Abstract. High-resolution Fourier transform infrared (FTIR) solar observations are particularly relevant for climate studies, as they allow atmospheric gaseous composition and multiple climate processes to be monitored in detail. In this context, the present paper provides an overview of 20 years of FTIR measurements taken in the framework of the NDACC (Network for the Detection of Atmospheric Composition Change) from 1999 to 2018 at the subtropical Izaña Observatory (IZO, Spain). Firstly, long-term instrumental performance is comprehensively assessed, corroborating the temporal stability and reliable instrumental characterization of the two FTIR spectrometers installed at IZO since 1999. Then, the time series of all trace gases contributing to NDACC at IZO are presented (i.e. C2H6, CH4, ClONO2, CO, HCl, HCN, H2CO, HF, HNO3, N2O, NO2, NO, O3, carbonyl sulfide (OCS), and water vapour isotopologues H216O, H218O, and HD16O), reviewing the major accomplishments drawn from these observations. In order to examine the quality and long-term consistency of the IZO FTIR observations, a comparison of those NDACC products for which other high-quality measurement techniques are available at IZO has been performed (i.e. CH4, CO, H2O, NO2, N2O, and O3). This quality assessment was carried out on different timescales to examine what temporal signals are captured by the FTIR records, and to what extent. After 20 years of operation, the IZO NDACC FTIR observations have been found to be very consistent and reliable over time, demonstrating great potential for climate research.

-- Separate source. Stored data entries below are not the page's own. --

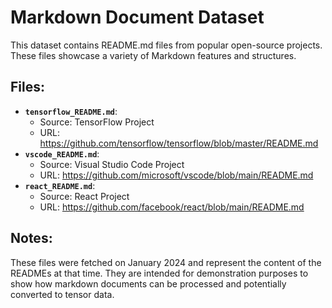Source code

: # Markdown Document Dataset

This dataset contains README.md files from popular open-source projects. These files showcase a variety of Markdown features and structures.

## Files:

- **`tensorflow_README.md`**:
  - Source: TensorFlow Project
  - URL: https://github.com/tensorflow/tensorflow/blob/master/README.md
- **`vscode_README.md`**:
  - Source: Visual Studio Code Project
  - URL: https://github.com/microsoft/vscode/blob/main/README.md
- **`react_README.md`**:
  - Source: React Project
  - URL: https://github.com/facebook/react/blob/main/README.md

## Notes:

These files were fetched on January 2024 and represent the content of the READMEs at that time. They are intended for demonstration purposes to show how markdown documents can be processed and potentially converted to tensor data.
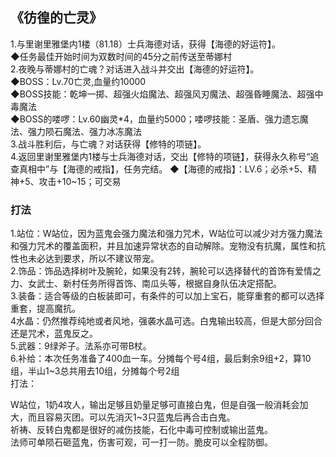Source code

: ## 《彷徨的亡灵》
1.与里谢里雅堡内1楼（81.18）士兵海德对话，获得【海德的好运符】。<br>
◆任务最佳开始时间为双数时间的45分之前传送至蒂娜村<br>
2.夜晚与蒂娜村的亡魂？对话进入战斗并交出【海德的好运符】。<br>
◆BOSS：Lv.70亡灵,血量约10000<br>
◆BOSS技能：乾坤一掷、超强火焰魔法、超强风刃魔法、超强昏睡魔法、超强中毒魔法<br>
◆BOSS的喽啰：Lv.60幽灵*4，血量约5000；喽啰技能：圣盾、强力遗忘魔法、强力陨石魔法、强力冰冻魔法<br>
3.战斗胜利后，与亡魂？对话获得【修特的项链】。<br>
4.返回里谢里雅堡内1楼与士兵海德对话，交出【修特的项链】，获得永久称号“追查真相中”与【海德的戒指】，任务完结。
◆【海德的戒指】：LV.6；必杀+5、精神+5、攻击+10~15；可交易<br>

###  打法
1.站位：W站位，因为蓝鬼会强力魔法和强力咒术，W站位可以减少对方强力魔法和强力咒术的覆盖面积，并且加速异常状态的自动解除。宠物没有抗魔，属性和抗性也未必达到要求，所以不建议带宠。<br>
2.饰品：饰品选择树叶及腕轮，如果没有2转，腕轮可以选择替代的首饰有爱情之力、女武士、新村任务所得首饰、南瓜头等，根据自身队伍决定搭配。<br>
3.装备：适合等级的白板装即可，有条件的可以加上宝石，能穿重套的都可以选择重套，提高魔抗。<br>
4水晶：仍然推荐纯地或者风地，强袭水晶可选。白鬼输出较高，但是大部分回合还是咒术，蓝鬼反之。<br>
5.武器：9绿斧子。法系亦可带B杖。<br>
6.补给：本次任务准备了400血一车。分摊每个号4组，最后剩余9组+2，算10组，半山1~3总共用去10组，分摊每个号2组<br>
打法：<br>

W站位，1奶4攻人，输出足够且奶量足够可直接白鬼，但是自强一般消耗会加大，而且容易灭团。可以先消灭1~3只蓝鬼后再合击白鬼。<br>
祈祷、反转白鬼都是很好的减伤技能，石化中毒可控制或输出蓝鬼。<br>
法师可单陨石砸蓝鬼，伤害可观，可一打一防。脆皮可以全程防御。<br>





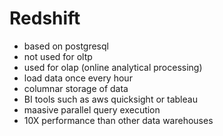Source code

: # Redshift

- based on postgresql
- not used for oltp
- used for olap (online analytical processing)
- load data once every hour
- columnar storage of data
- BI tools such as aws quicksight or tableau
- maasive parallel query execution
- 10X performance than other data warehouses
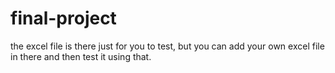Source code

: # final-project

the excel file is there just for you to test, but you can add your own excel file in there and then test it using that.
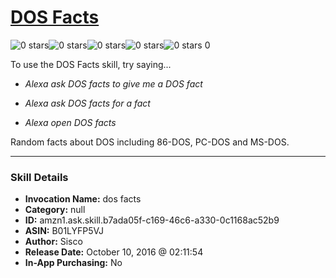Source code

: # [DOS Facts](http://alexa.amazon.com/#skills/amzn1.ask.skill.b7ada05f-c169-46c6-a330-0c1168ac52b9)
![0 stars](../../images/ic_star_border_black_18dp_1x.png)![0 stars](../../images/ic_star_border_black_18dp_1x.png)![0 stars](../../images/ic_star_border_black_18dp_1x.png)![0 stars](../../images/ic_star_border_black_18dp_1x.png)![0 stars](../../images/ic_star_border_black_18dp_1x.png) 0

To use the DOS Facts skill, try saying...

* *Alexa ask DOS facts to give me a DOS fact*

* *Alexa ask DOS facts for a fact*

* *Alexa open DOS facts*

Random facts about DOS including 86-DOS, PC-DOS and MS-DOS.

***

### Skill Details

* **Invocation Name:** dos facts
* **Category:** null
* **ID:** amzn1.ask.skill.b7ada05f-c169-46c6-a330-0c1168ac52b9
* **ASIN:** B01LYFP5VJ
* **Author:** Sisco
* **Release Date:** October 10, 2016 @ 02:11:54
* **In-App Purchasing:** No
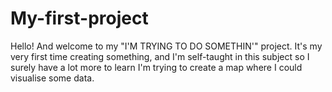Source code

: # My-first-project
Hello! And welcome to my "I'M TRYING TO DO SOMETHIN'" project. 
It's my very first time creating something, and I'm self-taught in this subject so I surely have a lot more to learn
I'm trying to create a map where I could visualise some data. 
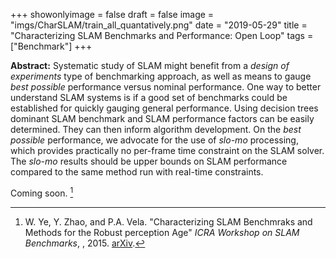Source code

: +++
showonlyimage = false
draft = false
image = "imgs/CharSLAM/train_all_quantatively.png"
date  = "2019-05-29"
title = "Characterizing SLAM Benchmarks and Performance: Open Loop"
tags  = ["Benchmark"]
+++

**Abstract:** Systematic study of SLAM might benefit from a _design of
experiments_ type of benchmarking approach, as well as means to gauge
_best possible_ performance versus nominal performance. One way to
better understand SLAM systems is if a good set of benchmarks could be
established for quickly gauging general performance. Using decision
trees dominant SLAM benchmark and SLAM performance factors can be easily
determined. They can then inform algorithm development.
On the _best possible_ performance, we advocate for the use of _slo-mo_
processing, which provides practically no per-frame time constraint on
the SLAM solver. The _slo-mo_ results should be upper bounds on SLAM
performance compared to the same method run with real-time constraints.
<!--more-->


Coming soon. [^1]

[^1]: W. Ye, Y. Zhao, and P.A. Vela. "Characterizing SLAM Benchmraks and
Methods for the Robust perception Age" _ICRA Workshop on SLAM Benchmarks_, 
, 2015. [arXiv](https://arxiv.org/abs/1905.07808).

Long-term NDACC FTIR data sets, such as IZO, are indispensable tools for the investigation of atmospheric composition trends, multi-year phenomena, and complex climate feedback processes, as well as for the validation of past and present space-based missions and chemistry climate models.

Highlights

  • The recognition that changes in the composition of the Earth’s atmosphere are occurring, on both long and short timescales and thereby modifying our environment and climate, has resulted in scientific debate, as well as public concern in the last decades (Gottwald et al, 2006)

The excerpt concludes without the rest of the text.